:: Information ::

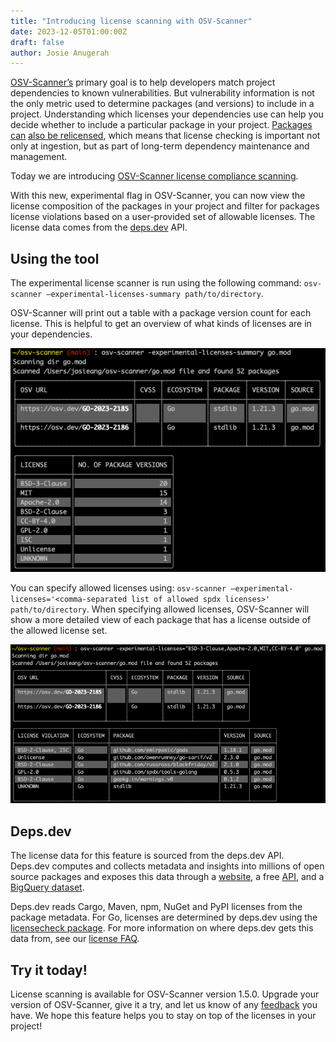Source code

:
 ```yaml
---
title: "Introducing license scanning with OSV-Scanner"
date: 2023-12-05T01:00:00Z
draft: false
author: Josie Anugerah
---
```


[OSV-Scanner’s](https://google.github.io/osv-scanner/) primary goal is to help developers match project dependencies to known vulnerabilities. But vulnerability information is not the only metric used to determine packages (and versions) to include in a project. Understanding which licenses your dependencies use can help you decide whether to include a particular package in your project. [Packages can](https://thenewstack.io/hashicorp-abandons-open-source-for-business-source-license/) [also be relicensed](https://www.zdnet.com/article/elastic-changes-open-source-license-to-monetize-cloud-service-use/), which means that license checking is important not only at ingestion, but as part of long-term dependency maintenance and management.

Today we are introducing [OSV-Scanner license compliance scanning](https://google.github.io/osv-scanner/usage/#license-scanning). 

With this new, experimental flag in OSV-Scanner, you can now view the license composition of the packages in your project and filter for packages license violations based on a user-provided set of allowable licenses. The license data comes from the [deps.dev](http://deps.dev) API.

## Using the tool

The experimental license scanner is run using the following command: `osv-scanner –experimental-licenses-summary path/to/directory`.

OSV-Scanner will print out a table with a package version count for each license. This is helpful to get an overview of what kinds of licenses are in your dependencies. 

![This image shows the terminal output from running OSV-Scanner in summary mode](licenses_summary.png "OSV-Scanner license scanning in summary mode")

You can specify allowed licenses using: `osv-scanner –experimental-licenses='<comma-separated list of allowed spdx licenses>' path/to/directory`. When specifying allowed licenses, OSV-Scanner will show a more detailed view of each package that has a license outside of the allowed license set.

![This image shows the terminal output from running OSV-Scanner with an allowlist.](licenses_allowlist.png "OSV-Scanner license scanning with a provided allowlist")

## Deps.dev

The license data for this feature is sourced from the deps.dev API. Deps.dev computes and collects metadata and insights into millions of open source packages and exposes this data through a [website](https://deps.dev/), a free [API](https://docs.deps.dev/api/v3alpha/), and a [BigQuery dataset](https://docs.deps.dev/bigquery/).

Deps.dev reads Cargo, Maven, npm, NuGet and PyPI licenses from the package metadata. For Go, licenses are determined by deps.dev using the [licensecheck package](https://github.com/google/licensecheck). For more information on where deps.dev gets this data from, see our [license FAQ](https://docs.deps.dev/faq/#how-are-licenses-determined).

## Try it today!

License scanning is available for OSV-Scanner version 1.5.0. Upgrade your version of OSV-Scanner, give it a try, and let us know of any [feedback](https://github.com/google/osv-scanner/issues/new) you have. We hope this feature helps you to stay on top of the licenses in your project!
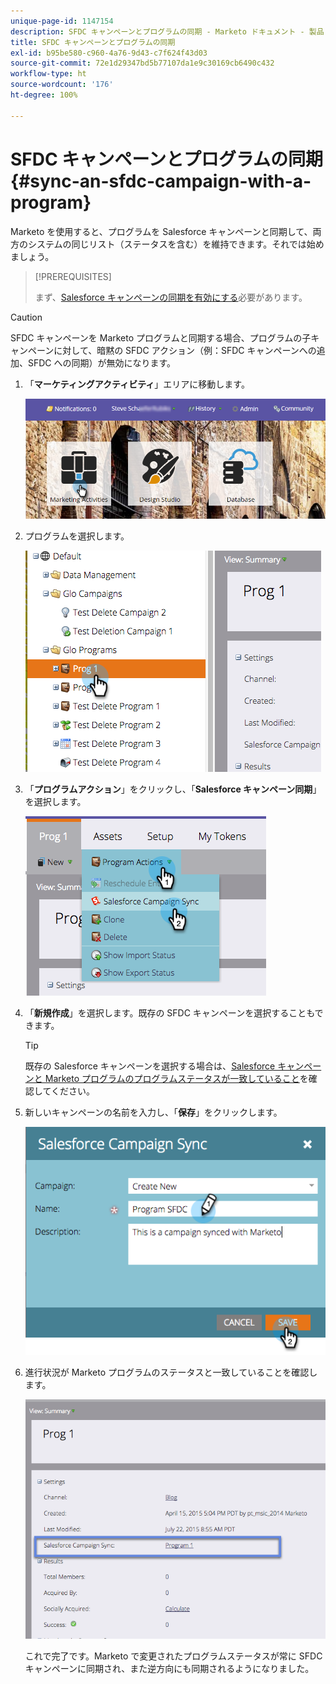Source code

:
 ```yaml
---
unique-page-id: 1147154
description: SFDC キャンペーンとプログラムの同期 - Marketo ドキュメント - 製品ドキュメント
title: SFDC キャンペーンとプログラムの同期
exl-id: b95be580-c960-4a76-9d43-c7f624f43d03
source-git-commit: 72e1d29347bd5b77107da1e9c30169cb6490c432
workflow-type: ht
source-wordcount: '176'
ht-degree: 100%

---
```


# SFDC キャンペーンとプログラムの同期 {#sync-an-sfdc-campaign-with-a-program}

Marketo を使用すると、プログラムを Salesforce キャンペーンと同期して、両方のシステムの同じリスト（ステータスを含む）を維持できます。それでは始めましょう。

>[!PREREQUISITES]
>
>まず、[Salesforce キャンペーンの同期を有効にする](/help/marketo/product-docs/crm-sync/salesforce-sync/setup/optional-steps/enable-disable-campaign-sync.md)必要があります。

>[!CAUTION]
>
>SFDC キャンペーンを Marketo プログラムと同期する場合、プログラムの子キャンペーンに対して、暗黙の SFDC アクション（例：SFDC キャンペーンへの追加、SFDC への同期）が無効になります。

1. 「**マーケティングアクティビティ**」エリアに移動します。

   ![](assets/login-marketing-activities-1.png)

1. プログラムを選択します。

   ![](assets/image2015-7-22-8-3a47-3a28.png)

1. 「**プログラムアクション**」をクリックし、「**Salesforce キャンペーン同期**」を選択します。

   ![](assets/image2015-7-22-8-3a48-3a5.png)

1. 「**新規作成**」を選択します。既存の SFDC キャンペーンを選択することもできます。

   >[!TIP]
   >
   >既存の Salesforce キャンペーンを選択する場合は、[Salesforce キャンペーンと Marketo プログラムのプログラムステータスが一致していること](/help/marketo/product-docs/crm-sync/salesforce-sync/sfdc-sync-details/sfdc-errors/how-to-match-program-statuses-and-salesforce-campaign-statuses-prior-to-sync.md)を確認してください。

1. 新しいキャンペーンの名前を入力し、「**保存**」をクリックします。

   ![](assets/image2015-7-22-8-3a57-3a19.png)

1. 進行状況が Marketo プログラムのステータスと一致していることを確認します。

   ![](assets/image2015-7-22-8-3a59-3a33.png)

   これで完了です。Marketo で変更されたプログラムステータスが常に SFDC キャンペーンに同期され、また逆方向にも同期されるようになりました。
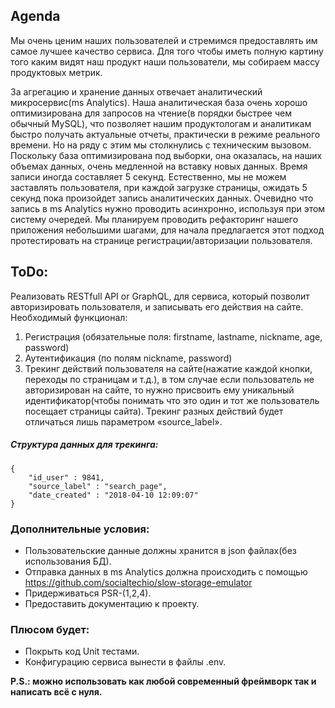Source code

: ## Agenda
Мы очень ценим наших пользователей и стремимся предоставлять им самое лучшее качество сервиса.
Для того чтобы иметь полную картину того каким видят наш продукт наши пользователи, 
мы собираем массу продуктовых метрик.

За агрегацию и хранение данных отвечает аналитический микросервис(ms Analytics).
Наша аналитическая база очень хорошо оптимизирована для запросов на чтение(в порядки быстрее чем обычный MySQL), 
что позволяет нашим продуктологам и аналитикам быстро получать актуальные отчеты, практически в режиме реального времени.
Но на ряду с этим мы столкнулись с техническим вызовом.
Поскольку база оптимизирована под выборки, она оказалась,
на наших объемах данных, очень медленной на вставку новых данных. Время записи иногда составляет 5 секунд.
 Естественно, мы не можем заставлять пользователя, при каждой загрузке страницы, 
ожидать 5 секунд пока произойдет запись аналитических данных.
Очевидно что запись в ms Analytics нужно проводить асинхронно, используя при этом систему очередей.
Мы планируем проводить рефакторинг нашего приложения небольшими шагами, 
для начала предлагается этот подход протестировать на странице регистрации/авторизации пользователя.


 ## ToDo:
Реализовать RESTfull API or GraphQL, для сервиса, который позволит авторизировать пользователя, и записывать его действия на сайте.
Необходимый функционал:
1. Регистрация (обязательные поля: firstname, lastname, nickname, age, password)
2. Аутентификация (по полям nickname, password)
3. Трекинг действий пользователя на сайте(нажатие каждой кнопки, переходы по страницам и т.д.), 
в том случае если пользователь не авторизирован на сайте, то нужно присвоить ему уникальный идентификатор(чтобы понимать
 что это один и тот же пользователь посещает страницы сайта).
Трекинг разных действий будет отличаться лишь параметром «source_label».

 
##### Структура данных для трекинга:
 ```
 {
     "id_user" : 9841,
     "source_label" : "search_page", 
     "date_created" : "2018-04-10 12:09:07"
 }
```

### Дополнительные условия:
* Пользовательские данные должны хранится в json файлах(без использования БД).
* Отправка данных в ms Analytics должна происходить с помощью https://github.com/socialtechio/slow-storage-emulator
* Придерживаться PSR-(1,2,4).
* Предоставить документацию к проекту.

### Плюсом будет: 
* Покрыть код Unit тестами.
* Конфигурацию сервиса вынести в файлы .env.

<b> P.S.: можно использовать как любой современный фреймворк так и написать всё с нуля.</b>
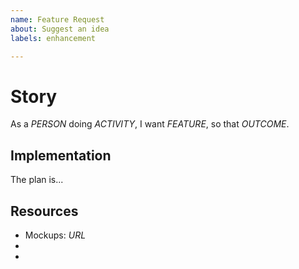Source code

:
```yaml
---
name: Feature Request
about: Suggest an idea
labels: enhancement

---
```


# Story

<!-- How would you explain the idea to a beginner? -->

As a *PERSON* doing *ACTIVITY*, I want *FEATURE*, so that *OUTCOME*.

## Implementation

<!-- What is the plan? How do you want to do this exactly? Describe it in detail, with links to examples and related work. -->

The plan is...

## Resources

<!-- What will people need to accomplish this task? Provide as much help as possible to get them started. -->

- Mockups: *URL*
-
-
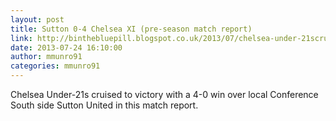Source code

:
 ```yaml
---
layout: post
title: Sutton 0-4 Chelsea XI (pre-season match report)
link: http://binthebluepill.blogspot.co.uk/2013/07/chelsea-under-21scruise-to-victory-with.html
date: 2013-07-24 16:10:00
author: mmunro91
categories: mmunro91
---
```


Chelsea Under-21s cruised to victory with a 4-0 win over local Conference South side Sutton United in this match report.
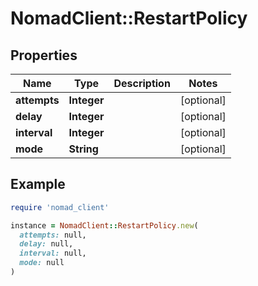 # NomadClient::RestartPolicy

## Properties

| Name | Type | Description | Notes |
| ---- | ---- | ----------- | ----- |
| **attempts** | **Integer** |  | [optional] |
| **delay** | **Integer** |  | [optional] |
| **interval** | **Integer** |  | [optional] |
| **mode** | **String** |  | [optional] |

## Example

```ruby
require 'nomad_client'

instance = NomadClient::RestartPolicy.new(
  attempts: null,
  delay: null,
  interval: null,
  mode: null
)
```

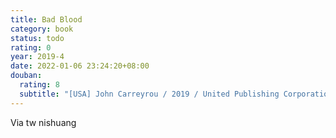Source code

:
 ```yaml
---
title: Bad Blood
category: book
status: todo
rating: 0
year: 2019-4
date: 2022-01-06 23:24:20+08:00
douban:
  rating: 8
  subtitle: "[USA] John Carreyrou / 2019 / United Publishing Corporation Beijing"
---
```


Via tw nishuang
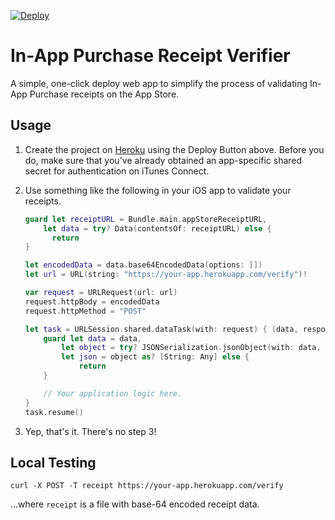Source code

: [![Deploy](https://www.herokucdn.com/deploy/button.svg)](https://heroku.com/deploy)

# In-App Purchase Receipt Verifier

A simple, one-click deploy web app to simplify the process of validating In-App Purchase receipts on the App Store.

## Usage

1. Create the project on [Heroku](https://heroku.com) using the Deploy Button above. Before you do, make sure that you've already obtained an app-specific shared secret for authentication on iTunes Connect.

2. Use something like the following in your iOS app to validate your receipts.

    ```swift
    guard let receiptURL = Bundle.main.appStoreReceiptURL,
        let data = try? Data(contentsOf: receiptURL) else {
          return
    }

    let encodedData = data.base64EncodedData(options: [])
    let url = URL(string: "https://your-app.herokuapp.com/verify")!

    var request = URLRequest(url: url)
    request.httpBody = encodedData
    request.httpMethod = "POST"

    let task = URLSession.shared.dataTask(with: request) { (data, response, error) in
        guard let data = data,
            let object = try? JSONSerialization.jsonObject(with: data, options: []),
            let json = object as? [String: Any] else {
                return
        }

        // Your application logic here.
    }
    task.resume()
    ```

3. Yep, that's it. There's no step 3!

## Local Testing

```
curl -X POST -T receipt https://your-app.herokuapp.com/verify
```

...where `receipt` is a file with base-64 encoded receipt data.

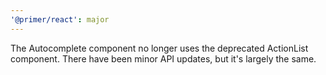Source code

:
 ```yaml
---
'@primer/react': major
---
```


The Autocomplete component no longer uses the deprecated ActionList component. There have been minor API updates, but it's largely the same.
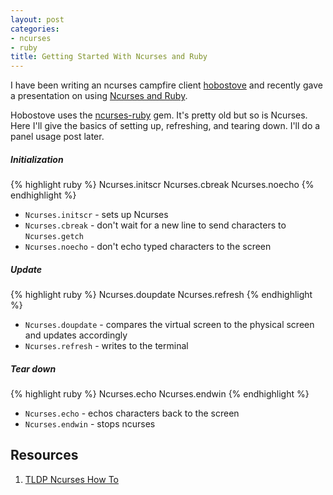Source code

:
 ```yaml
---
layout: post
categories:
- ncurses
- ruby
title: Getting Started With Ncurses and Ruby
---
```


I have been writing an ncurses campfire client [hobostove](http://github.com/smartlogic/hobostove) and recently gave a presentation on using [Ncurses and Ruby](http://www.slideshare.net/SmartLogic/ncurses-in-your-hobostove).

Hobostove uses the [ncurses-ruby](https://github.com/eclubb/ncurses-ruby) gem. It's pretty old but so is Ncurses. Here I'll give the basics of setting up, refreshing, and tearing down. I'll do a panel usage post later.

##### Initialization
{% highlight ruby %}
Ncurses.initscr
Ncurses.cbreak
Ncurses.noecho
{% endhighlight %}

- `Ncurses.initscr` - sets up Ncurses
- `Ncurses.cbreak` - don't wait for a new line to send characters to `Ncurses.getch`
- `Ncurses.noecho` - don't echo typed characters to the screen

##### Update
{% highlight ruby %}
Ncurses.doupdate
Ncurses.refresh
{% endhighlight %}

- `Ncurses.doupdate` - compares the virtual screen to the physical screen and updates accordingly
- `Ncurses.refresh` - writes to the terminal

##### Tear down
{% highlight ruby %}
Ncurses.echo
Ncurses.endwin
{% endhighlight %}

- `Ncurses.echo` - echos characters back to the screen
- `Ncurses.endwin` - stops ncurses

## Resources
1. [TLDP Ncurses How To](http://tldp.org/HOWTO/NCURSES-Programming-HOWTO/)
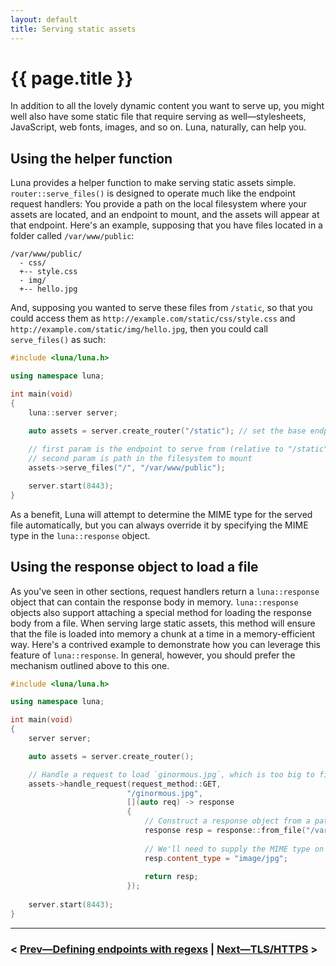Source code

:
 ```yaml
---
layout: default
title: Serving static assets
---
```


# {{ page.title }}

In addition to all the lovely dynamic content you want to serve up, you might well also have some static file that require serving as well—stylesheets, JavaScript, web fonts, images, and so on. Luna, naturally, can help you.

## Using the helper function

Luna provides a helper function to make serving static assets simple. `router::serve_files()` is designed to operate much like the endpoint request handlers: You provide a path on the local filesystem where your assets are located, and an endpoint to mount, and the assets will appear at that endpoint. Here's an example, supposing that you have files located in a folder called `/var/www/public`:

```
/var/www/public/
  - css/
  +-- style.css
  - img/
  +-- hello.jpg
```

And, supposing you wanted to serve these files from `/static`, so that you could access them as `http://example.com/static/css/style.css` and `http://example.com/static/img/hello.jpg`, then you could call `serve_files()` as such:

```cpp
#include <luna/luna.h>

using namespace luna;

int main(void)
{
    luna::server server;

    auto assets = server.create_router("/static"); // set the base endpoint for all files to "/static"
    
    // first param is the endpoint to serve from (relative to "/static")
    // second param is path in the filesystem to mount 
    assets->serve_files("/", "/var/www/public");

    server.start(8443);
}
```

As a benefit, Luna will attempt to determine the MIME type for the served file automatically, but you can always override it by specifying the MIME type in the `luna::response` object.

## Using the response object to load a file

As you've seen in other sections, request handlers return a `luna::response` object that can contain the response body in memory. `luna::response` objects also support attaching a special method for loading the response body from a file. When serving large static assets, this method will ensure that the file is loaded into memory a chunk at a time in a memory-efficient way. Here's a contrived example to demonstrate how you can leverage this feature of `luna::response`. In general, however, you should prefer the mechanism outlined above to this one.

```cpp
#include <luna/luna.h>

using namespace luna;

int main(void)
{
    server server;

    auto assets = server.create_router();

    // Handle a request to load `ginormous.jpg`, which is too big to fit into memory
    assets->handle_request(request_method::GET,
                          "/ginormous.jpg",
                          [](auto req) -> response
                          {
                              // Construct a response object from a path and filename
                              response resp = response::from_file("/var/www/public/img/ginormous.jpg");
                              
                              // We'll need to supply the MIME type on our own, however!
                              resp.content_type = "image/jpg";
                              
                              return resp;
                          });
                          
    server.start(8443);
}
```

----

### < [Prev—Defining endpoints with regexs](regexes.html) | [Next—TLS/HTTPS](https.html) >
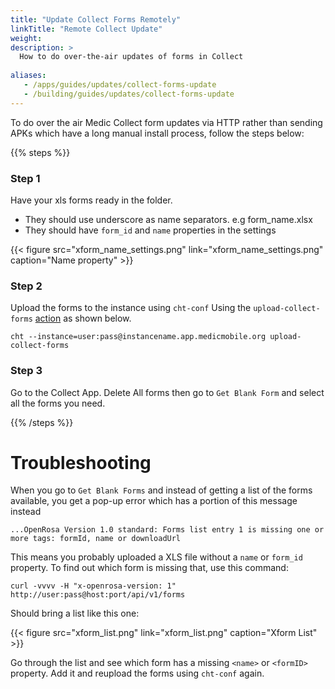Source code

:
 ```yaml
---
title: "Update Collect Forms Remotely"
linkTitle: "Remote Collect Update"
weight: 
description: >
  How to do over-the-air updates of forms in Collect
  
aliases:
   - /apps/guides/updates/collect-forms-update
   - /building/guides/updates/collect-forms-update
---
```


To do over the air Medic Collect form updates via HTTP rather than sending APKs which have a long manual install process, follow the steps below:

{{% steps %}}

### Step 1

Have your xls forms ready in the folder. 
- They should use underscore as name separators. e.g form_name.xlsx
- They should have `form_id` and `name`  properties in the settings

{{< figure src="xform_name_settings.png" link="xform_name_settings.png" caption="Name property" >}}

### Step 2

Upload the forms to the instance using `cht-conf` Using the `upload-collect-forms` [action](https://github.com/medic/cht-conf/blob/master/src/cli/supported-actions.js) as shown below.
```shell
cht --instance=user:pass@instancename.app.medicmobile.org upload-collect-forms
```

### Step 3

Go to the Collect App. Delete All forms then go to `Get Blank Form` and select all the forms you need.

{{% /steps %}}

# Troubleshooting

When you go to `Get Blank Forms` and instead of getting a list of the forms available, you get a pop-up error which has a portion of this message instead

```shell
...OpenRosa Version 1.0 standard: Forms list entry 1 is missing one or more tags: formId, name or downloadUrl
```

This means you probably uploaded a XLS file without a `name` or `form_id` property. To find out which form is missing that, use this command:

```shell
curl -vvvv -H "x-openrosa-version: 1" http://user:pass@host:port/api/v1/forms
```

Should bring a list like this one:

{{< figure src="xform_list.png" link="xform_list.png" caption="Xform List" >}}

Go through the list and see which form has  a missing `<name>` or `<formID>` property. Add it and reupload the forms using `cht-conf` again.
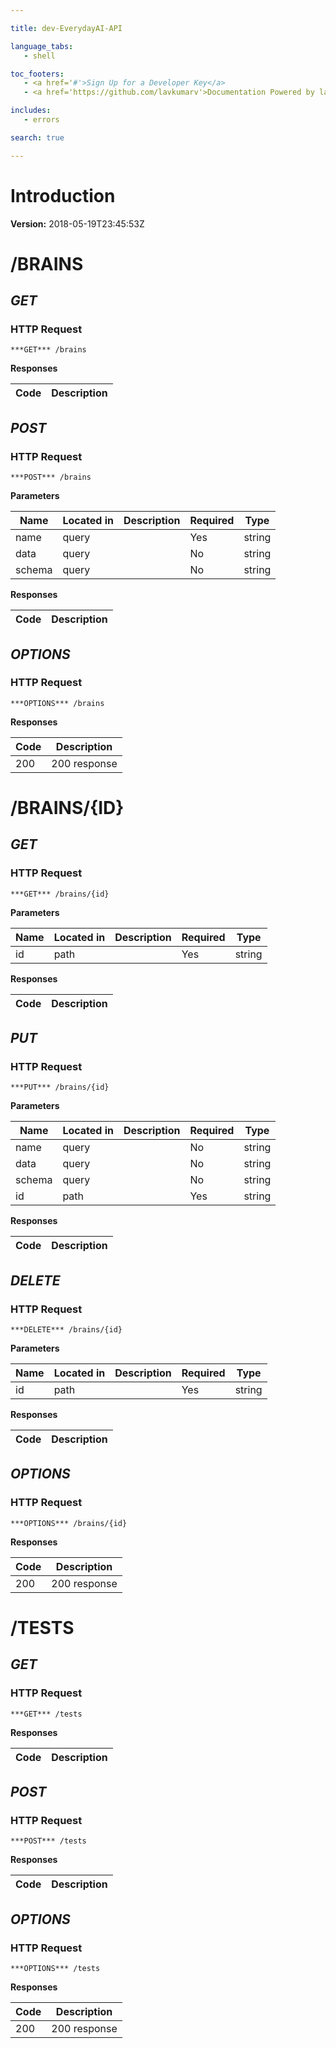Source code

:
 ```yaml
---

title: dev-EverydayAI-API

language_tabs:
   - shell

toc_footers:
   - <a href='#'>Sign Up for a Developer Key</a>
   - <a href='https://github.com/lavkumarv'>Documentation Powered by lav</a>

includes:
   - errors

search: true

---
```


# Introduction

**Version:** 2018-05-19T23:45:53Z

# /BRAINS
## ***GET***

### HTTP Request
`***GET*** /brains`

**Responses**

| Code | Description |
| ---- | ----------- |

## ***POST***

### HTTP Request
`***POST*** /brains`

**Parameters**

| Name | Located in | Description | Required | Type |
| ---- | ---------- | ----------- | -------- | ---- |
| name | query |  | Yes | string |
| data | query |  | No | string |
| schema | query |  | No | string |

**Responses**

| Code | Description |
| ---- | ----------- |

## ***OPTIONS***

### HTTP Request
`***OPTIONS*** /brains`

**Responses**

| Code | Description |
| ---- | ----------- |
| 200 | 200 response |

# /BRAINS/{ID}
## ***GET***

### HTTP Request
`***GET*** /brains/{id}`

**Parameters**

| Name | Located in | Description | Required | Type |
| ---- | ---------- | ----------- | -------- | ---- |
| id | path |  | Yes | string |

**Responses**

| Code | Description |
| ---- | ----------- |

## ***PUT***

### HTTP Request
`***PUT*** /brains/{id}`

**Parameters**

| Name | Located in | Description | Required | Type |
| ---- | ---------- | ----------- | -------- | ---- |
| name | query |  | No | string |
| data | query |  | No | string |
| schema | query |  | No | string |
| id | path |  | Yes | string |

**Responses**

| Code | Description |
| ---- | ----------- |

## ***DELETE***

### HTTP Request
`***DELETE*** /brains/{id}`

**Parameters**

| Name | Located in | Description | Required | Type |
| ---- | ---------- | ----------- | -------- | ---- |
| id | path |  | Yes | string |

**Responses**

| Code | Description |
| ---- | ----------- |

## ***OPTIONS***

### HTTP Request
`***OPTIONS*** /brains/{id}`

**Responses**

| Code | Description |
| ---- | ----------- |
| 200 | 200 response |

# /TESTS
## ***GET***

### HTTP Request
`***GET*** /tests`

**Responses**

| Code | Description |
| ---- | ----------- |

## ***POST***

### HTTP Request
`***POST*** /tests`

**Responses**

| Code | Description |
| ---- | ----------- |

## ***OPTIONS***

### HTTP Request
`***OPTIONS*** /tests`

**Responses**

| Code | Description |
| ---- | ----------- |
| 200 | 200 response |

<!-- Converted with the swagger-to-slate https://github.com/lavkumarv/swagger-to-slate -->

:::

» What you will do:
Filter on the word "наших": copy each matching line from the entries above.

» Answer area:
Мы очень ценим наших пользователей и стремимся предоставлять им самое лучшее качество сервиса.
на наших объемах данных, очень медленной на вставку новых данных. Время записи иногда составляет 5 секунд.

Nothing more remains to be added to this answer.